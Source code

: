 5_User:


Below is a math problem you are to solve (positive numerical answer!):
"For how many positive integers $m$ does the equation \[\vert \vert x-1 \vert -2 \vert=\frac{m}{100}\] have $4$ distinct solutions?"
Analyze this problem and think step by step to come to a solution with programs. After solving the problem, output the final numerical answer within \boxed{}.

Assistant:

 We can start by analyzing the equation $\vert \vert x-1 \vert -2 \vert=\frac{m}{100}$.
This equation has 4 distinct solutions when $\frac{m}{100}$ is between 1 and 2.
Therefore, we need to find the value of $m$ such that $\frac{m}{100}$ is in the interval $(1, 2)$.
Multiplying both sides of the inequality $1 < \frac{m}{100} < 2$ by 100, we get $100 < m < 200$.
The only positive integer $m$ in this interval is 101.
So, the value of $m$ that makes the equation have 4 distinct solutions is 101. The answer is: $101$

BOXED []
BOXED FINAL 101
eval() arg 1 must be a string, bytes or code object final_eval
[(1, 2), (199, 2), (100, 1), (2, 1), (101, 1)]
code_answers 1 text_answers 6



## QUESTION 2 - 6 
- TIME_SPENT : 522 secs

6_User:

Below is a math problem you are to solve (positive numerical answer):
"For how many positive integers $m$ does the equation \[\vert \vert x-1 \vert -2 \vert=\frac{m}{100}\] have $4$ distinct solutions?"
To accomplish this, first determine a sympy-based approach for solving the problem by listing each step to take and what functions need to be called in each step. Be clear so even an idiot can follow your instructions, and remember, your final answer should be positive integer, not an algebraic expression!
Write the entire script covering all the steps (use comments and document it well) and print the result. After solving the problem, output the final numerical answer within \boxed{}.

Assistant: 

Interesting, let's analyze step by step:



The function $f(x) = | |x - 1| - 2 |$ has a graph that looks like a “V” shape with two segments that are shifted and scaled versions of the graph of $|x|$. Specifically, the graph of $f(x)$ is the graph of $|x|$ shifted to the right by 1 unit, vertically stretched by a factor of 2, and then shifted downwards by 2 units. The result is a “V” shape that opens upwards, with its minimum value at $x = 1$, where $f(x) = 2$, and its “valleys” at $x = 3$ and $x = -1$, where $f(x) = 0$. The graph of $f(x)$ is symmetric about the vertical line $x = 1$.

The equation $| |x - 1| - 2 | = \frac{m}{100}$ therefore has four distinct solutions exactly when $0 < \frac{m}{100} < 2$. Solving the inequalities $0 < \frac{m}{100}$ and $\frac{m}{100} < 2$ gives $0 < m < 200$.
————————
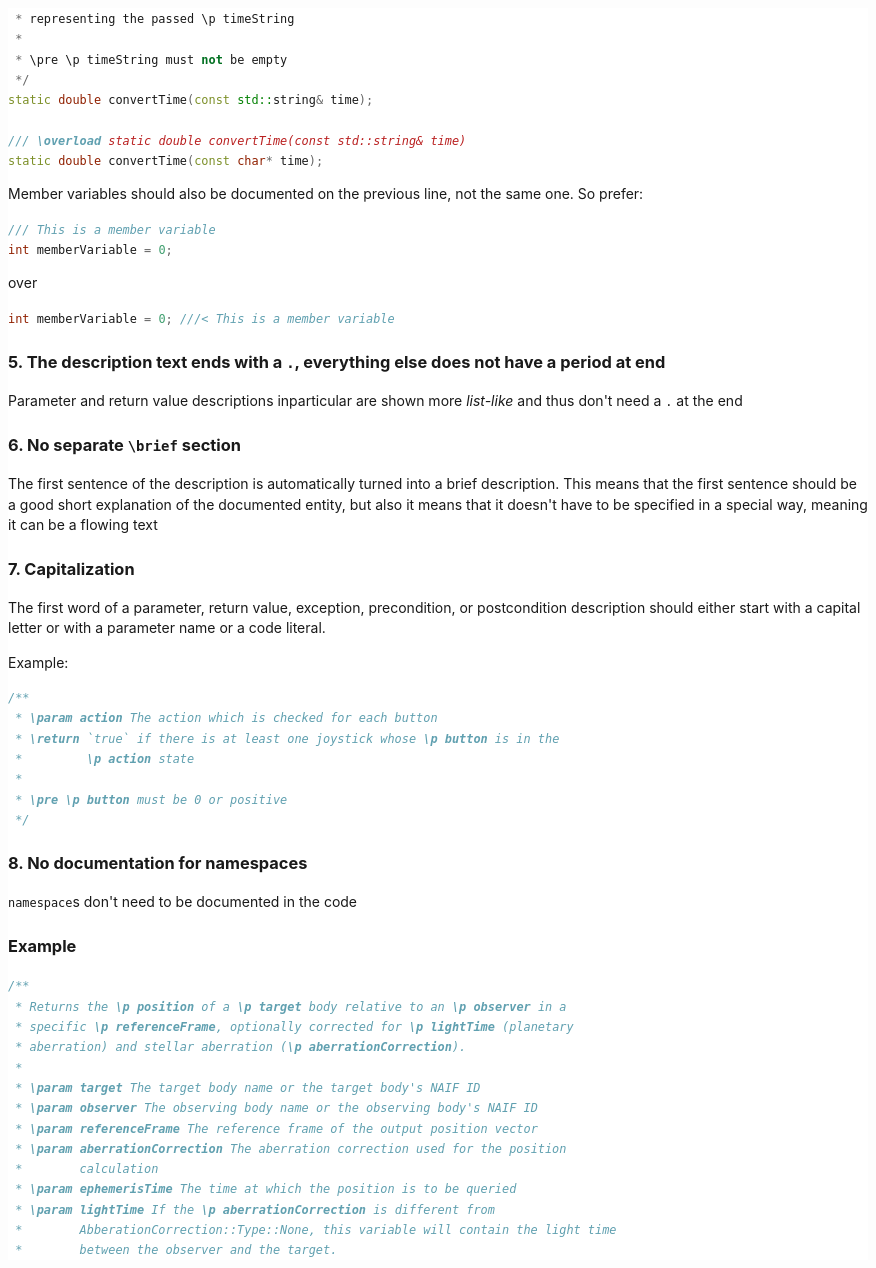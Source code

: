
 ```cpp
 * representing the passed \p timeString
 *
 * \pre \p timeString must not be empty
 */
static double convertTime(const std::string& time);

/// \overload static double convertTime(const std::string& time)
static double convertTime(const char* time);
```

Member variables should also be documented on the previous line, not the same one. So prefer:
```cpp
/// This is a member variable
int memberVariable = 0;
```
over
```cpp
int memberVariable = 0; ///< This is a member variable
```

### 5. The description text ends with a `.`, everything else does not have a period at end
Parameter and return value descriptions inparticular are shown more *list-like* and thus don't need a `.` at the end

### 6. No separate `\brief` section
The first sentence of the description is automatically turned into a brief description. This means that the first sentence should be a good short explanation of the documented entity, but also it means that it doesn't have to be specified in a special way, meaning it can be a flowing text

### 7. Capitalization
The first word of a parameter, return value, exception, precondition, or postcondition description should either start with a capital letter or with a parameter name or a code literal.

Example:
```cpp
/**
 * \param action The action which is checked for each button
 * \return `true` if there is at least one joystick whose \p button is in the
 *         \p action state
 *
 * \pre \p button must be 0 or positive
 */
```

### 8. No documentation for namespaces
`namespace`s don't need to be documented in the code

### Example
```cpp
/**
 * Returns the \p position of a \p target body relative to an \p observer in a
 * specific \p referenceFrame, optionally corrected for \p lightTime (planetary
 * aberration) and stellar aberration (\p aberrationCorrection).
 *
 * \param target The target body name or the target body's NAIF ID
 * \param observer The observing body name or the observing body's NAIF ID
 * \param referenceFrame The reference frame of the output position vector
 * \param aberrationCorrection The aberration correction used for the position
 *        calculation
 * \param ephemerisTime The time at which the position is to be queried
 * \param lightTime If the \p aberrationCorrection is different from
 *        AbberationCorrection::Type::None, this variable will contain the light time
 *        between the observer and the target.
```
————————
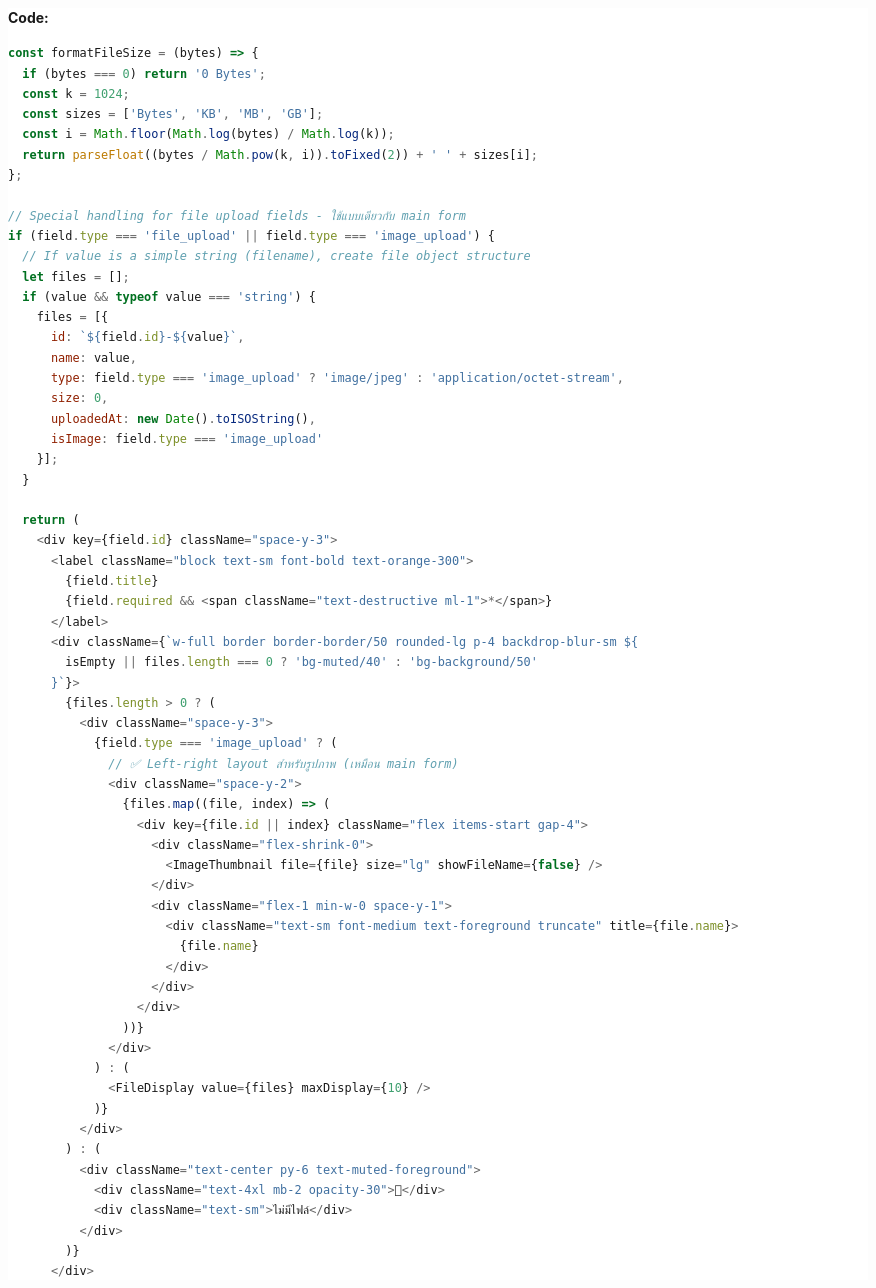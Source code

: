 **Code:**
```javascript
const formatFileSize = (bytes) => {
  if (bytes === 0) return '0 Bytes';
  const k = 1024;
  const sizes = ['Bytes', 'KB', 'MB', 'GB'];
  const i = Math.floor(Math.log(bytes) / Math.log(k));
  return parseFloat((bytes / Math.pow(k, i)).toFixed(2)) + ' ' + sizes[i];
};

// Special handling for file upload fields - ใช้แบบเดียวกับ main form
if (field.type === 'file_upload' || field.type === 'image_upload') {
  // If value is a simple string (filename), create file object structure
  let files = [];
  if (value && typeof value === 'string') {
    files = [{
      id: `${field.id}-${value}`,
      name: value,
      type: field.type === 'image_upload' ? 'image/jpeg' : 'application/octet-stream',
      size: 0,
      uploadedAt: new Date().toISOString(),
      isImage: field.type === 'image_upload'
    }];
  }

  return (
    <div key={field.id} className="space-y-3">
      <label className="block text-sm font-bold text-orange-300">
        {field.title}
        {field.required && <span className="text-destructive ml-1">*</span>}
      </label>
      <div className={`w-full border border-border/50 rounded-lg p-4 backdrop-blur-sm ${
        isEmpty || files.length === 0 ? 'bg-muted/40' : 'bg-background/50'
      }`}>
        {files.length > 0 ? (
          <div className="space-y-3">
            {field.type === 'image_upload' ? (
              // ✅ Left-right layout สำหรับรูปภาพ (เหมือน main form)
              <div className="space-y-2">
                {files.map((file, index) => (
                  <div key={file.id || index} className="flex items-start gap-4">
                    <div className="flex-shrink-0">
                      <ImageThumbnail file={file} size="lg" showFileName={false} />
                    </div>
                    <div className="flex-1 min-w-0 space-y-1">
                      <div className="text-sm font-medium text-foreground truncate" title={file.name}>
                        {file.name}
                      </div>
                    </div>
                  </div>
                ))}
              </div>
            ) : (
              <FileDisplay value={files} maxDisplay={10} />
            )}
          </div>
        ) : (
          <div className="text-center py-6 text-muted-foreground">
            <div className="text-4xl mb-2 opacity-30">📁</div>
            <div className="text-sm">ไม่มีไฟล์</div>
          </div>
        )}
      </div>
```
————————
TASK PROMPT
The answer must consist of each line from the entries that contains the string "lightTime".

ANSWER SPACE
 * specific \p referenceFrame, optionally corrected for \p lightTime (planetary
 * \param lightTime If the \p aberrationCorrection is different from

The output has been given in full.